Discussions of conversion experience—transformations in one's being, way of life, or religious orientation—often emphasize the "turning motion" (conversio, in Latin), emphasizing the action "to turn" (vertere).
The language of "turning around" isn't incidentally related to moments of conversion. It's central to them. You were pointed in one direction, and now another.
You've turned around to another point of view. The world has changed.
The Greek epistrophe also means to turn, but with an emphasis on turning towards, or turning back, a term contrasted with metanoia, which points to a spiritual conversion experience associated with transformation or rebirth.
These are different types of turning—turning towards, turning back, turning around. As Pierre Hadot says,
The Latin word conversio in fact corresponds to two Greek words with different meanings, on one hand epistrophe, which signifies change of orientation and implies the idea of a return (return to the origin, return to the self), on the other hand metanoia, which signifies change of mind, repentance, and implies the idea of a mutation and a rebirth. There is, then, in the notion of conversion, an internal opposition between the idea of a “return to the origin” and the idea of “rebirth.”
Plato also uses the term periogage to signal the movement that has the prisoner’s in his Allegory of the Cave “turn around,” away from the representations on the cave wall and begin their ascent upwards to the outside world. This turning motion, dramatized in Plato’s Republic (wherein we find the cave allegory), is in many ways the founding motion of philosophical training and education.
Indeed, the Greek enkyklios paideia—the method of “circular education,” envisioned as a “turning wheel” or a system of “training in a circle”—is at the basis of what we today call the liberal arts. Ilsetraut Hadot noted that the enkyklios paideia is both a circular structure and a movement, a cyclical activity (kyklos can mean both “circle” and “cycle”), suggesting a unity and completeness in this program of study.
In turn, a lack of paideia means no turning around, no conversion experience, no movement, and thus, no education (apadeuisia).
As important as these movements and distinctions are, lately I've come to think that the prefix "con-" (com), meaning "with" or "together" is underrepresented in these discussions. Conversion is not exactly self-transformation, as if the the self is an isolated entity, engaged in an individualistic pursuit of change.
As the name implies, the turning is always con-vertare, "turning with, or together." The togetherness of the turning can point to many things depending on the context. In other words, we always turn with specific friends, communities, places, and times and towards certain realities—God, the Good, the Sun, the Cosmos, and so on.
Pierre Hadot often uses the language of individual self-transformation when talking about conversion and the spiritual exercises (askēsis) that accompany it.
However, he’s well aware of this collective dimension as well.
He gives a number of examples.

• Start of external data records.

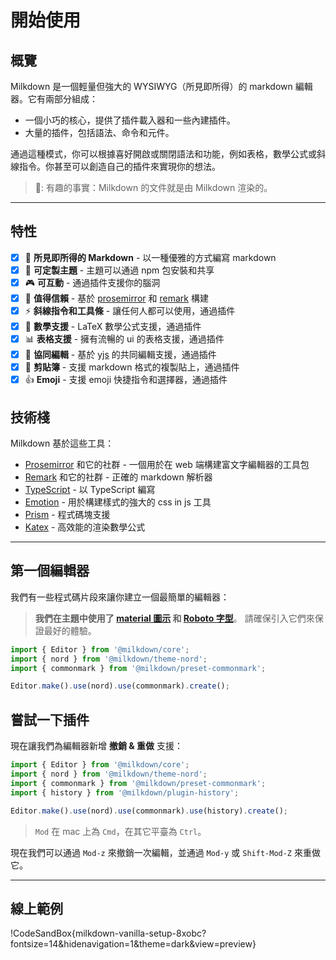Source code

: # 開始使用

## 概覽

Milkdown 是一個輕量但強大的 WYSIWYG（所見即所得）的 markdown 編輯器。它有兩部分組成：

-   一個小巧的核心，提供了插件載入器和一些內建插件。
-   大量的插件，包括語法、命令和元件。

通過這種模式，你可以根據喜好開啟或關閉語法和功能，例如表格，數學公式或斜線指令。你甚至可以創造自己的插件來實現你的想法。

> 🍼: 有趣的事實：Milkdown 的文件就是由 Milkdown 渲染的。

---

## 特性

-   [x] 📝 **所見即所得的 Markdown** - 以一種優雅的方式編寫 markdown
-   [x] 🎨 **可定製主題** - 主題可以通過 npm 包安裝和共享
-   [x] 🎮 **可互動** - 通過插件支援你的腦洞
-   [x] 🦾 **值得信賴** - 基於 [prosemirror](https://prosemirror.net/) 和 [remark](https://github.com/remarkjs/remark) 構建
-   [x] ⚡ **斜線指令和工具條** - 讓任何人都可以使用，通過插件
-   [x] 🧮 **數學支援** - LaTeX 數學公式支援，通過插件
-   [x] 📊 **表格支援** - 擁有流暢的 ui 的表格支援，通過插件
-   [x] 🍻 **協同編輯** - 基於 [yjs](https://docs.yjs.dev/) 的共同編輯支援，通過插件
-   [x] 💾 **剪貼簿** - 支援 markdown 格式的複製貼上，通過插件
-   [x] 👍 **Emoji** - 支援 emoji 快捷指令和選擇器，通過插件

## 技術棧

Milkdown 基於這些工具：

-   [Prosemirror](https://prosemirror.net/) 和它的社群 - 一個用於在 web 端構建富文字編輯器的工具包
-   [Remark](https://github.com/remarkjs/remark) 和它的社群 - 正確的 markdown 解析器
-   [TypeScript](https://www.typescriptlang.org/) - 以 TypeScript 編寫
-   [Emotion](https://emotion.sh/) - 用於構建樣式的強大的 css in js 工具
-   [Prism](https://prismjs.com/) - 程式碼塊支援
-   [Katex](https://katex.org/) - 高效能的渲染數學公式

---

## 第一個編輯器

我們有一些程式碼片段來讓你建立一個最簡單的編輯器：

> **我們在主題中使用了 [material 圖示](https://fonts.google.com/icons) 和 [Roboto 字型](https://fonts.google.com/specimen/Roboto)**。
> 請確保引入它們來保證最好的體驗。

```typescript
import { Editor } from '@milkdown/core';
import { nord } from '@milkdown/theme-nord';
import { commonmark } from '@milkdown/preset-commonmark';

Editor.make().use(nord).use(commonmark).create();
```

## 嘗試一下插件

現在讓我們為編輯器新增 **撤銷 & 重做** 支援：

```typescript
import { Editor } from '@milkdown/core';
import { nord } from '@milkdown/theme-nord';
import { commonmark } from '@milkdown/preset-commonmark';
import { history } from '@milkdown/plugin-history';

Editor.make().use(nord).use(commonmark).use(history).create();
```

> `Mod` 在 mac 上為 `Cmd`，在其它平臺為 `Ctrl`。

現在我們可以通過 `Mod-z` 來撤銷一次編輯，並通過 `Mod-y` 或 `Shift-Mod-Z` 來重做它。

---

## 線上範例

!CodeSandBox{milkdown-vanilla-setup-8xobc?fontsize=14&hidenavigation=1&theme=dark&view=preview}
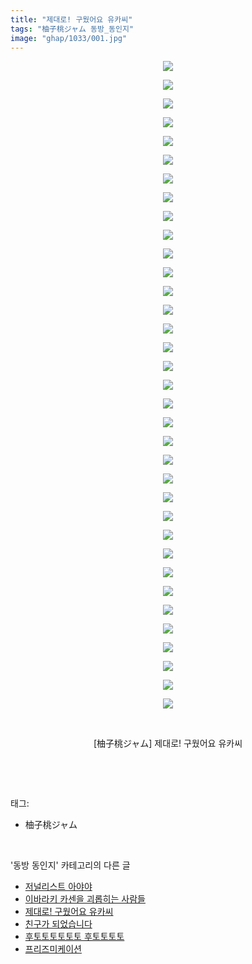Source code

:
 ```yaml
---
title: "제대로! 구웠어요 유카씨"
tags: "柚子桃ジャム 동방_동인지"
image: "ghap/1033/001.jpg"
---
```

<div class="article">
<p style="text-align: center; clear: none; float: none;"><img src="{{ site.nasurl }}/ghap/1033/001.jpg"/></p>
<p style="text-align: center; clear: none; float: none;"><img src="{{ site.nasurl }}/ghap/1033/002.jpg"/></p>
<p style="text-align: center; clear: none; float: none;"><img src="{{ site.nasurl }}/ghap/1033/003.jpg"/></p>
<p style="text-align: center; clear: none; float: none;"><img src="{{ site.nasurl }}/ghap/1033/004.jpg"/></p>
<p style="text-align: center; clear: none; float: none;"><img src="{{ site.nasurl }}/ghap/1033/005.jpg"/></p>
<p style="text-align: center; clear: none; float: none;"><img src="{{ site.nasurl }}/ghap/1033/006.jpg"/></p>
<p style="text-align: center; clear: none; float: none;"><img src="{{ site.nasurl }}/ghap/1033/007.jpg"/></p>
<p style="text-align: center; clear: none; float: none;"><img src="{{ site.nasurl }}/ghap/1033/008.jpg"/></p>
<p style="text-align: center; clear: none; float: none;"><img src="{{ site.nasurl }}/ghap/1033/009.jpg"/></p>
<p style="text-align: center; clear: none; float: none;"><img src="{{ site.nasurl }}/ghap/1033/010.jpg"/></p>
<p style="text-align: center; clear: none; float: none;"><img src="{{ site.nasurl }}/ghap/1033/011.jpg"/></p>
<p style="text-align: center; clear: none; float: none;"><img src="{{ site.nasurl }}/ghap/1033/012.jpg"/></p>
<p style="text-align: center; clear: none; float: none;"><img src="{{ site.nasurl }}/ghap/1033/013.jpg"/></p>
<p style="text-align: center; clear: none; float: none;"><img src="{{ site.nasurl }}/ghap/1033/014.jpg"/></p>
<p style="text-align: center; clear: none; float: none;"><img src="{{ site.nasurl }}/ghap/1033/015.jpg"/></p>
<p style="text-align: center; clear: none; float: none;"><img src="{{ site.nasurl }}/ghap/1033/016.jpg"/></p>
<p style="text-align: center; clear: none; float: none;"><img src="{{ site.nasurl }}/ghap/1033/017.jpg"/></p>
<p style="text-align: center; clear: none; float: none;"><img src="{{ site.nasurl }}/ghap/1033/018.jpg"/></p>
<p style="text-align: center; clear: none; float: none;"><img src="{{ site.nasurl }}/ghap/1033/019.jpg"/></p>
<p style="text-align: center; clear: none; float: none;"><img src="{{ site.nasurl }}/ghap/1033/020.jpg"/></p>
<p style="text-align: center; clear: none; float: none;"><img src="{{ site.nasurl }}/ghap/1033/021.jpg"/></p>
<p style="text-align: center; clear: none; float: none;"><img src="{{ site.nasurl }}/ghap/1033/022.jpg"/></p>
<p style="text-align: center; clear: none; float: none;"><img src="{{ site.nasurl }}/ghap/1033/023.jpg"/></p>
<p style="text-align: center; clear: none; float: none;"><img src="{{ site.nasurl }}/ghap/1033/024.jpg"/></p>
<p style="text-align: center; clear: none; float: none;"><img src="{{ site.nasurl }}/ghap/1033/025.jpg"/></p>
<p style="text-align: center; clear: none; float: none;"><img src="{{ site.nasurl }}/ghap/1033/026.jpg"/></p>
<p style="text-align: center; clear: none; float: none;"><img src="{{ site.nasurl }}/ghap/1033/027.jpg"/></p>
<p style="text-align: center; clear: none; float: none;"><img src="{{ site.nasurl }}/ghap/1033/028.jpg"/></p>
<p style="text-align: center; clear: none; float: none;"><img src="{{ site.nasurl }}/ghap/1033/029.jpg"/></p>
<p style="text-align: center; clear: none; float: none;"><img src="{{ site.nasurl }}/ghap/1033/030.jpg"/></p>
<p style="text-align: center; clear: none; float: none;"><img src="{{ site.nasurl }}/ghap/1033/031.jpg"/></p>
<p style="text-align: center; clear: none; float: none;"><img src="{{ site.nasurl }}/ghap/1033/032.jpg"/></p>
<p style="text-align: center; clear: none; float: none;"><img src="{{ site.nasurl }}/ghap/1033/033.jpg"/></p>
<p style="text-align: center; clear: none; float: none;"><img src="{{ site.nasurl }}/ghap/1033/034.jpg"/></p>
<p style="text-align: center; clear: none; float: none;"><img src="{{ site.nasurl }}/ghap/1033/035.jpg"/></p>
<p style="text-align: center; clear: none; float: none;"><br/></p>
<p style="text-align: center; clear: none; float: none;">[柚子桃ジャム] 제대로! 구웠어요 유카씨</p>
<p><br/></p>
</div><br/>
<div class="tagTrail">
<p>태그: </p>
<ul>
<li>柚子桃ジャム</li>
</ul>
</div><br/>
<div class="another">
<p>'동방 동인지' 카테고리의 다른 글</p>
<ul>
<li><a href="/2016-07-23-ghap_1035">저널리스트 아야야</a></li>
<li><a href="/2016-07-23-ghap_1034">이바라키 카센을 괴롭히는 사람들</a></li>
<li><a href="/2016-07-23-ghap_1033">제대로! 구웠어요 유카씨</a></li>
<li><a href="/2016-07-23-ghap_1026">친구가 되었습니다</a></li>
<li><a href="/2016-07-23-ghap_1025">후토토토토토토 후토토토토</a></li>
<li><a href="/2016-07-23-ghap_1024">프리즈미케이션</a></li>
</ul>
</div><br/>
<div class="cb_module cb_fluid">
<div class="cb_wrt cb_profile">
</div><!-- commentList close -->
</div><br/>
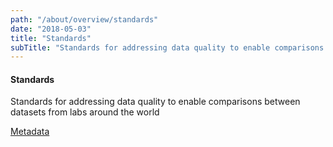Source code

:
 ```yaml
---
path: "/about/overview/standards"
date: "2018-05-03"
title: "Standards"
subTitle: "Standards for addressing data quality to enable comparisons between datasets from labs around the world"
---
```


#### Standards

Standards for addressing data quality to enable comparisons between datasets from labs around the world

[Metadata](/about/overview/overview)

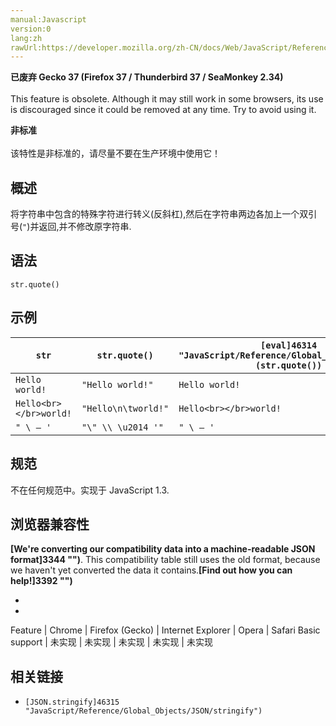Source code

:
 ```yaml
---
manual:Javascript
version:0
lang:zh
rawUrl:https://developer.mozilla.org/zh-CN/docs/Web/JavaScript/Reference/Global_Objects/String/quote
---
```






**已废弃 Gecko 37 (Firefox 37 / Thunderbird 37 / SeaMonkey 2.34)**<br></br>This feature is obsolete. Although it may still work in some browsers, its use is discouraged since it could be removed at any time. Try to avoid using it.





**非标准**<br></br>该特性是非标准的，请尽量不要在生产环境中使用它！




## 概述<a name="Summary"></a>


将字符串中包含的特殊字符进行转义(反斜杠),然后在字符串两边各加上一个双引号(`"`)并返回,并不修改原字符串.


## 语法<a name="Syntax"></a>

```
str.quote()
```

## 示例<a name="Examples"></a>

`str` | `str.quote()` | `[eval]46314 "JavaScript/Reference/Global_Objects/eval")(str.quote())` 
 ---  |  ---  |  ---  | 
`Hello world!` | `"Hello world!"` | `Hello world!` 
`Hello<br></br>world!` | `"Hello\n\tworld!"` | `Hello<br></br>world!` 
`" \ — '` | `"\" \\ \u2014 '"` | `" \ — '` 


## 规范<a name="Specifications"></a>


不在任何规范中。实现于 JavaScript 1.3.


## 浏览器兼容性<a name="浏览器兼容性"></a>


**[We&#39;re converting our compatibility data into a machine-readable JSON format]3344 "")**. This compatibility table still uses the old format, because we haven&#39;t yet converted the data it contains.**[Find out how you can help!]3392 "")**


* 
* 

Feature | Chrome | Firefox (Gecko) | Internet Explorer | Opera | Safari 
Basic support | 未实现 | 未实现 | 未实现 | 未实现 | 未实现 





## 相关链接<a name="See_also"></a>

* `[JSON.stringify]46315 "JavaScript/Reference/Global_Objects/JSON/stringify")`



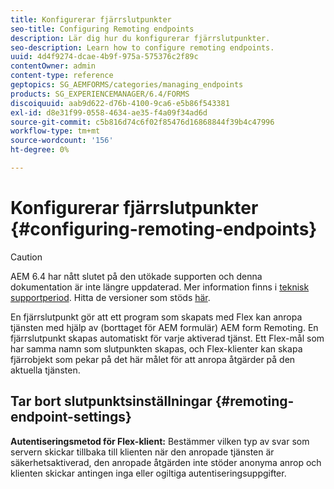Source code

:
 ```yaml
---
title: Konfigurerar fjärrslutpunkter
seo-title: Configuring Remoting endpoints
description: Lär dig hur du konfigurerar fjärrslutpunkter.
seo-description: Learn how to configure remoting endpoints.
uuid: 4d4f9274-dcae-4b9f-975a-575376c2f89c
contentOwner: admin
content-type: reference
geptopics: SG_AEMFORMS/categories/managing_endpoints
products: SG_EXPERIENCEMANAGER/6.4/FORMS
discoiquuid: aab9d622-d76b-4100-9ca6-e5b86f543381
exl-id: d8e31f99-0558-4634-ae35-f4a09f34ad6d
source-git-commit: c5b816d74c6f02f85476d16868844f39b4c47996
workflow-type: tm+mt
source-wordcount: '156'
ht-degree: 0%

---
```


# Konfigurerar fjärrslutpunkter {#configuring-remoting-endpoints}

>[!CAUTION]
>
>AEM 6.4 har nått slutet på den utökade supporten och denna dokumentation är inte längre uppdaterad. Mer information finns i [teknisk supportperiod](https://helpx.adobe.com/support/programs/eol-matrix.html). Hitta de versioner som stöds [här](https://experienceleague.adobe.com/docs/).

En fjärrslutpunkt gör att ett program som skapats med Flex kan anropa tjänsten med hjälp av (borttaget för AEM formulär) AEM form Remoting. En fjärrslutpunkt skapas automatiskt för varje aktiverad tjänst. Ett Flex-mål som har samma namn som slutpunkten skapas, och Flex-klienter kan skapa fjärrobjekt som pekar på det här målet för att anropa åtgärder på den aktuella tjänsten.

## Tar bort slutpunktsinställningar {#remoting-endpoint-settings}

**Autentiseringsmetod för Flex-klient:** Bestämmer vilken typ av svar som servern skickar tillbaka till klienten när den anropade tjänsten är säkerhetsaktiverad, den anropade åtgärden inte stöder anonyma anrop och klienten skickar antingen inga eller ogiltiga autentiseringsuppgifter.
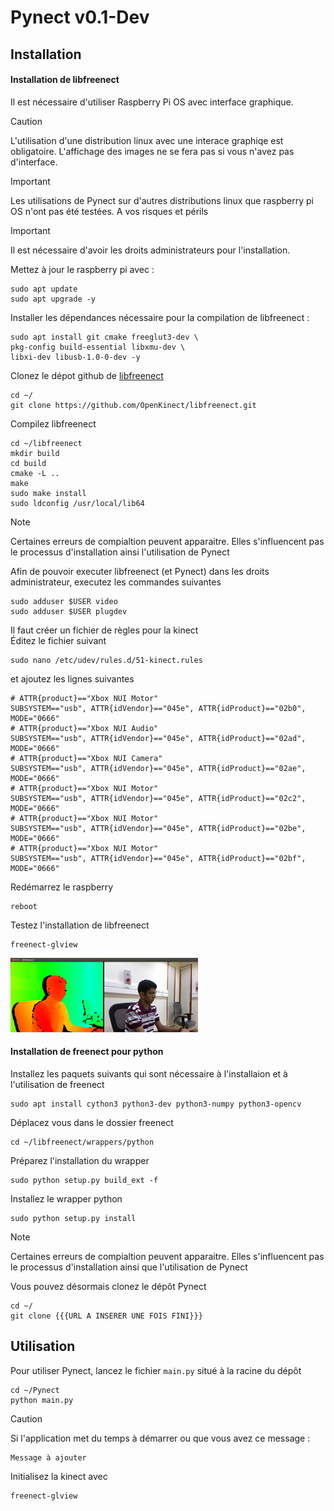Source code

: # Pynect v0.1-Dev

## Installation
#### Installation de libfreenect

Il est nécessaire d'utiliser Raspberry Pi OS avec interface graphique.<br>
> [!CAUTION]
> L'utilisation d'une distribution linux avec une interace graphiqe est obligatoire. L'affichage des images ne se fera pas si vous n'avez pas d'interface.

> [!IMPORTANT]
> Les utilisations de Pynect sur d'autres distributions linux que raspberry pi OS n'ont pas été testées. A vos risques et périls

> [!IMPORTANT]
> Il est nécessaire d'avoir les droits administrateurs pour l'installation.

Mettez à jour le raspberry pi avec :
```
sudo apt update
sudo apt upgrade -y
```
Installer les dépendances nécessaire pour la compilation de libfreenect :
```
sudo apt install git cmake freeglut3-dev \ 
pkg-config build-essential libxmu-dev \
libxi-dev libusb-1.0-0-dev -y
```
Clonez le dépot github de [libfreenect](https://github.com/OpenKinect/libfreenect)
```
cd ~/
git clone https://github.com/OpenKinect/libfreenect.git
```
Compilez libfreenect
```
cd ~/libfreenect
mkdir build
cd build
cmake -L ..
make
sudo make install
sudo ldconfig /usr/local/lib64
```
> [!NOTE]
> Certaines erreurs de compialtion peuvent apparaitre. Elles s'influencent pas le processus d'installation ainsi l'utilisation de Pynect

Afin de pouvoir executer libfreenect (et Pynect) dans les droits administrateur, executez les commandes suivantes
```
sudo adduser $USER video
sudo adduser $USER plugdev
```
Il faut créer un fichier de règles pour la kinect <br>
Éditez le fichier suivant
```
sudo nano /etc/udev/rules.d/51-kinect.rules
```
et ajoutez les lignes suivantes
```
# ATTR{product}=="Xbox NUI Motor"
SUBSYSTEM=="usb", ATTR{idVendor}=="045e", ATTR{idProduct}=="02b0", MODE="0666"
# ATTR{product}=="Xbox NUI Audio"
SUBSYSTEM=="usb", ATTR{idVendor}=="045e", ATTR{idProduct}=="02ad", MODE="0666"
# ATTR{product}=="Xbox NUI Camera"
SUBSYSTEM=="usb", ATTR{idVendor}=="045e", ATTR{idProduct}=="02ae", MODE="0666"
# ATTR{product}=="Xbox NUI Motor"
SUBSYSTEM=="usb", ATTR{idVendor}=="045e", ATTR{idProduct}=="02c2", MODE="0666"
# ATTR{product}=="Xbox NUI Motor"
SUBSYSTEM=="usb", ATTR{idVendor}=="045e", ATTR{idProduct}=="02be", MODE="0666"
# ATTR{product}=="Xbox NUI Motor"
SUBSYSTEM=="usb", ATTR{idVendor}=="045e", ATTR{idProduct}=="02bf", MODE="0666"
```
Redémarrez le raspberry
```
reboot 
```
Testez l'installation de libfreenect
```
freenect-glview
```
![Vue en couleur et en profondeur de la kinect avec libfreenect](https://github.com/Antoine-LORAIN/Pynect/blob/835f096545ded82342348291a202f41c3b7e8203/images/freenect-glview.png)

#### Installation de freenect pour python
Installez les paquets suivants qui sont nécessaire à l'installaion et à l'utilisation de freenect
```
sudo apt install cython3 python3-dev python3-numpy python3-opencv
```
Déplacez vous dans le dossier freenect
```
cd ~/libfreenect/wrappers/python
```
Préparez l'installation du wrapper
```
sudo python setup.py build_ext -f
```
Installez le wrapper python
```
sudo python setup.py install
```
> [!NOTE]
> Certaines erreurs de compialtion peuvent apparaitre. Elles s'influencent pas le processus d'installation ainsi que l'utilisation de Pynect

Vous pouvez désormais clonez le dépôt Pynect
```
cd ~/
git clone {{{URL A INSERER UNE FOIS FINI}}}
```

## Utilisation
Pour utiliser Pynect, lancez le fichier ```main.py``` situé à la racine du dépôt
```
cd ~/Pynect
python main.py
```
> [!CAUTION]
> Si l'application met du temps à démarrer ou que vous avez ce message : 
> ```
>Message à ajouter
>```
>Initialisez la kinect avec
>```
>freenect-glview
>```
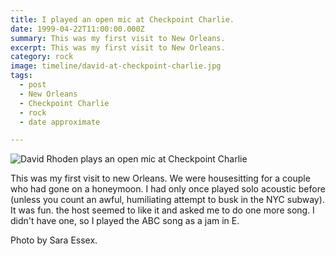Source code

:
 ```yaml
---
title: I played an open mic at Checkpoint Charlie.
date: 1999-04-22T11:00:00.000Z
summary: This was my first visit to New Orleans.
excerpt: This was my first visit to New Orleans.
category: rock
image: timeline/david-at-checkpoint-charlie.jpg
tags:
  - post 
  - New Orleans
  - Checkpoint Charlie
  - rock
  - date approximate

---
```


![David Rhoden plays an open mic at Checkpoint Charlie](/static/img/rock/david-at-checkpoint-charlie.jpg "David Rhoden plays an open mic at Checkpoint Charlie")

This was my first visit to new Orleans. We were housesitting for a couple who had gone on a honeymoon. I had only once played solo acoustic before (unless you count an awful, humiliating attempt to busk in the NYC subway). It was fun. the host seemed to like it and asked me to do one more song. I didn't have one, so I played the ABC song as a jam in E.

Photo by Sara Essex.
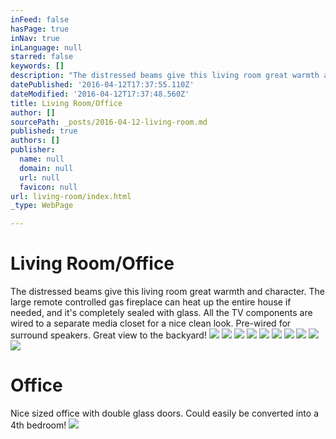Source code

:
 ```yaml
---
inFeed: false
hasPage: true
inNav: true
inLanguage: null
starred: false
keywords: []
description: "The distressed beams give this living room great warmth and character. The large remote controlled gas fireplace can heat up the entire house if needed, and it's completely sealed with glass. All the TV components are wired to a separate media closet for a nice clean look. Pre-wired for surround speakers. Great view to the backyard!"
datePublished: '2016-04-12T17:37:55.110Z'
dateModified: '2016-04-12T17:37:48.560Z'
title: Living Room/Office
author: []
sourcePath: _posts/2016-04-12-living-room.md
published: true
authors: []
publisher:
  name: null
  domain: null
  url: null
  favicon: null
url: living-room/index.html
_type: WebPage

---
```

# Living Room/Office

The distressed beams give this living room great warmth and character. The large remote controlled gas fireplace can heat up the entire house if needed, and it's completely sealed with glass. All the TV components are wired to a separate media closet for a nice clean look. Pre-wired for surround speakers. Great view to the backyard!
![](https://s3-us-west-2.amazonaws.com/the-grid-img/p/3d38232e75bc9c3ec63cde1d1cd87037b008b691.jpg)
![](https://the-grid-user-content.s3-us-west-2.amazonaws.com/0f46d0fe-aee8-4b9c-b577-22102f290c6c.jpg)
![](https://the-grid-user-content.s3-us-west-2.amazonaws.com/544eb78b-1af9-409b-810e-fe095bcf00e5.jpg)
![](https://the-grid-user-content.s3-us-west-2.amazonaws.com/e7ab3ba1-303c-4b60-adb1-f2d4e10bfae8.jpg)
![](https://the-grid-user-content.s3-us-west-2.amazonaws.com/9e0771f4-c907-4380-bc85-2a4fa16bd882.jpg)
![](https://the-grid-user-content.s3-us-west-2.amazonaws.com/ca667ba8-0feb-4755-ba10-59644b44dbca.jpg)
![](https://the-grid-user-content.s3-us-west-2.amazonaws.com/b018c693-0457-4eca-85b0-2dc1c1dea411.jpg)
![](https://the-grid-user-content.s3-us-west-2.amazonaws.com/ab757c32-67a7-4c98-ac3e-3061638055bf.jpg)
![](https://the-grid-user-content.s3-us-west-2.amazonaws.com/ec2a182a-b56b-445c-a04f-52db6ca45822.jpg)
![](https://the-grid-user-content.s3-us-west-2.amazonaws.com/2b4d2bda-5512-4e19-b59b-a312bbea644b.jpg)

# Office

Nice sized office with double glass doors. Could easily be converted into a 4th bedroom!
![](https://the-grid-user-content.s3-us-west-2.amazonaws.com/200625fb-e460-44c4-a886-d7d411f1e083.jpg)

He says Platonic conversion is a political conversion, a transformation of the soul in the direction of a transformation of the city, the polis, achieved through the collective effort of education, the paideia.
The dialectic itself—real philosophical dialogue—requires sincere companionship, a movement of friends guiding one another to a conversion of thinking.
Likewise, Judaic and Christian experiences of conversion should be understood in the context of their respective religious and Church communities and their extended social histories. And for the Stoics, conversion is the movement of an interior Logos out into the animating Logos of the universe at large (and then back inward again).
In short, conversion involves turning towards or turning back, but it’s also always turning with, turning together, and this is as essential as the movement itself.